Nan Schwab Pendergrast

Pendergrast—Nan Schwab Pendergrast, 98, on December 17, 2018, at her home in Atlanta, Ga. Nan was born on June 17, 1920, in Atlanta, the youngest of three children of Helen Kaiser and Robert W. Schwab. Growing up in the Druid Hills community, she attended Atlanta’s Washington Seminary before continuing her education at Vassar College. She worked in partnership with Britt Pendergrast, her husband of 76 years, striving to make the world better and raising their seven children. When they were young, she led them with their friends on hikes along the Chattahoochee River and climbed up Kennesaw and Stone Mountain. She and Britt were members of the Wider Quaker Fellowship and joined Atlanta Meeting in 1983 when she said that although they didn’t feel they were good enough to be members, since they weren’t getting much better, they might as well join.

She worked to advance civil rights, peace, justice, education, and care of the environment, serving on the boards of the Jeannette Rankin Foundation, American Friends Service Committee, the Fellowship of Reconciliation, the Vassar College Alumnae Association, the League of Women Voters, Friends School of Atlanta (which she had helped to found), and other nonprofit organizations.
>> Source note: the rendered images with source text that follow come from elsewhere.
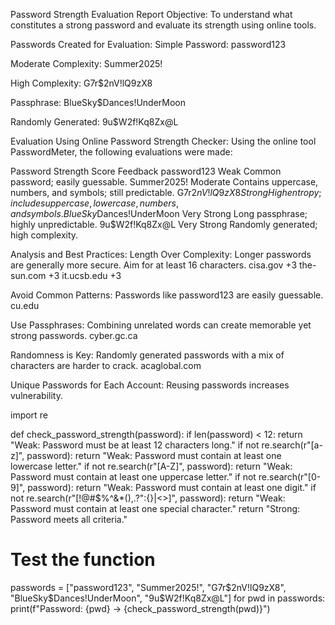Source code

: Password Strength Evaluation Report
Objective:
To understand what constitutes a strong password and evaluate its strength using online tools.

 Passwords Created for Evaluation:
Simple Password: password123

Moderate Complexity: Summer2025!

High Complexity: G7r$2nV!lQ9zX8

Passphrase: BlueSky$Dances!UnderMoon

Randomly Generated: 9u$W2f!Kq8Zx@L

 Evaluation Using Online Password Strength Checker:
Using the online tool PasswordMeter, the following evaluations were made:

Password	Strength Score	Feedback
password123	Weak	Common password; easily guessable.
Summer2025!	Moderate	Contains uppercase, numbers, and symbols; still predictable.
G7r$2nV!lQ9zX8	Strong	High entropy; includes uppercase, lowercase, numbers, and symbols.
BlueSky$Dances!UnderMoon	Very Strong	Long passphrase; highly unpredictable.
9u$W2f!Kq8Zx@L	Very Strong	Randomly generated; high complexity.

 Analysis and Best Practices:
Length Over Complexity: Longer passwords are generally more secure. Aim for at least 16 characters. 
cisa.gov
+3
the-sun.com
+3
it.ucsb.edu
+3

Avoid Common Patterns: Passwords like password123 are easily guessable. 
cu.edu

Use Passphrases: Combining unrelated words can create memorable yet strong passwords. 
cyber.gc.ca

Randomness is Key: Randomly generated passwords with a mix of characters are harder to crack. 
acaglobal.com

Unique Passwords for Each Account: Reusing passwords increases vulnerability.

import re

def check_password_strength(password):
    if len(password) < 12:
        return "Weak: Password must be at least 12 characters long."
    if not re.search(r"[a-z]", password):
        return "Weak: Password must contain at least one lowercase letter."
    if not re.search(r"[A-Z]", password):
        return "Weak: Password must contain at least one uppercase letter."
    if not re.search(r"[0-9]", password):
        return "Weak: Password must contain at least one digit."
    if not re.search(r"[!@#$%^&*(),.?\":{}|<>]", password):
        return "Weak: Password must contain at least one special character."
    return "Strong: Password meets all criteria."

# Test the function
passwords = ["password123", "Summer2025!", "G7r$2nV!lQ9zX8", "BlueSky$Dances!UnderMoon", "9u$W2f!Kq8Zx@L"]
for pwd in passwords:
    print(f"Password: {pwd} -> {check_password_strength(pwd)}")



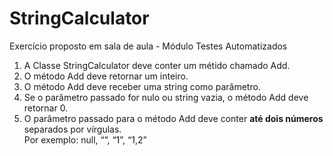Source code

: # StringCalculator
Exercício proposto em sala de aula - Módulo Testes Automatizados

1. A Classe StringCalculator deve conter um métido chamado Add.
2. O método Add deve retornar um inteiro.
3. O método Add deve receber uma string como parâmetro.
4. Se o parâmetro passado for nulo ou string vazia, o método Add deve retornar 0.
5. O parâmetro passado para o método Add deve conter **até dois números** separados por vírgulas. <br/>
Por exemplo: null, “”, “1”, “1,2”
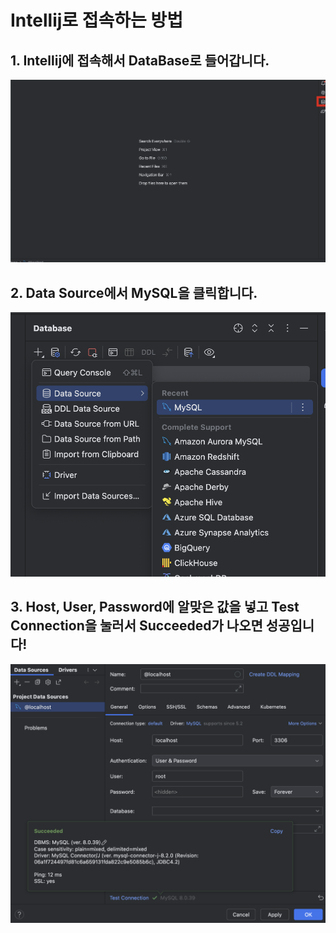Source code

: # Intellij로 접속하는 방법

## 1. Intellij에 접속해서 DataBase로 들어갑니다.

![스크린샷 2024-09-18 오전 2.05.40.png](Intellij%EB%A1%9C%20%EC%A0%91%EC%86%8D%ED%95%98%EB%8A%94%20%EB%B0%A9%EB%B2%95%2026bb57f4596b815f8a43cb178de82eef/%25E1%2584%2589%25E1%2585%25B3%25E1%2584%258F%25E1%2585%25B3%25E1%2584%2585%25E1%2585%25B5%25E1%2586%25AB%25E1%2584%2589%25E1%2585%25A3%25E1%2586%25BA_2024-09-18_%25E1%2584%258B%25E1%2585%25A9%25E1%2584%258C%25E1%2585%25A5%25E1%2586%25AB_2.05.40.png)

## 2. Data Source에서 MySQL을 클릭합니다.

![스크린샷 2024-09-18 오전 1.15.57.png](Intellij%EB%A1%9C%20%EC%A0%91%EC%86%8D%ED%95%98%EB%8A%94%20%EB%B0%A9%EB%B2%95%2026bb57f4596b815f8a43cb178de82eef/%25E1%2584%2589%25E1%2585%25B3%25E1%2584%258F%25E1%2585%25B3%25E1%2584%2585%25E1%2585%25B5%25E1%2586%25AB%25E1%2584%2589%25E1%2585%25A3%25E1%2586%25BA_2024-09-18_%25E1%2584%258B%25E1%2585%25A9%25E1%2584%258C%25E1%2585%25A5%25E1%2586%25AB_1.15.57.png)

## 3. Host, User, Password에 알맞은 값을 넣고 Test Connection을 눌러서 Succeeded가 나오면 성공입니다!

![스크린샷 2024-09-18 오전 1.59.27.png](Intellij%EB%A1%9C%20%EC%A0%91%EC%86%8D%ED%95%98%EB%8A%94%20%EB%B0%A9%EB%B2%95%2026bb57f4596b815f8a43cb178de82eef/%25E1%2584%2589%25E1%2585%25B3%25E1%2584%258F%25E1%2585%25B3%25E1%2584%2585%25E1%2585%25B5%25E1%2586%25AB%25E1%2584%2589%25E1%2585%25A3%25E1%2586%25BA_2024-09-18_%25E1%2584%258B%25E1%2585%25A9%25E1%2584%258C%25E1%2585%25A5%25E1%2586%25AB_1.59.27.png)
She was a member of the Southern Regional Council and a leader of Help Our Public Education (HOPE), which was instrumental in peacefully integrating Atlanta public schools in 1961. She led the local Vietnam antiwar movement and opened her home to national leaders when they campaigned for peace in Atlanta. She and Britt tutored students at Margaret Mitchell School and volunteered at Emmaus House in south Atlanta.

Her column “The Way It Is” for the Atlanta Constitution described humorously the joys, challenges, and adventures of raising children. Later in life, she wrote and published two books, Neighborhood Naturalist and For Love of the British Isles. She and Britt also edited and published News/Views, a compilation of progressive news stories distributed throughout the country.

She greatly appreciated and was an expert on wildflowers, giving talks on wildflowers to Atlanta area garden clubs and surrounding herself with flowers by working at Sears Garden Center, where she helped others to create and enhance their gardens.

Her love for singing was a tradition at her many family reunions. She was known for her candor, storytelling, and sense of humor. Courageous and always an optimist, she lived a joyful life, enriched by her lifelong belief that concerned citizens working together could affect the course of history. She continued bringing flowers from her garden for the meeting’s center table until a week before her death.

Nan is survived by her children, Jill MacGlaflin, John B. Pendergrast III (Fiona), Nan Marshall (Gene), Mark Pendergrast (Betty), Blair Vickery, Scott Pendergrast (Bailey), and Craig Pendergrast (Terri); 20 grandchildren; 27 (and counting) great-grandchildren; a brother-in-law, William Pendergrast, called Bill; two sisters-in-law, Helen Pendergrast and Elizabeth Pendergrast, called Libba; and many nieces and nephews.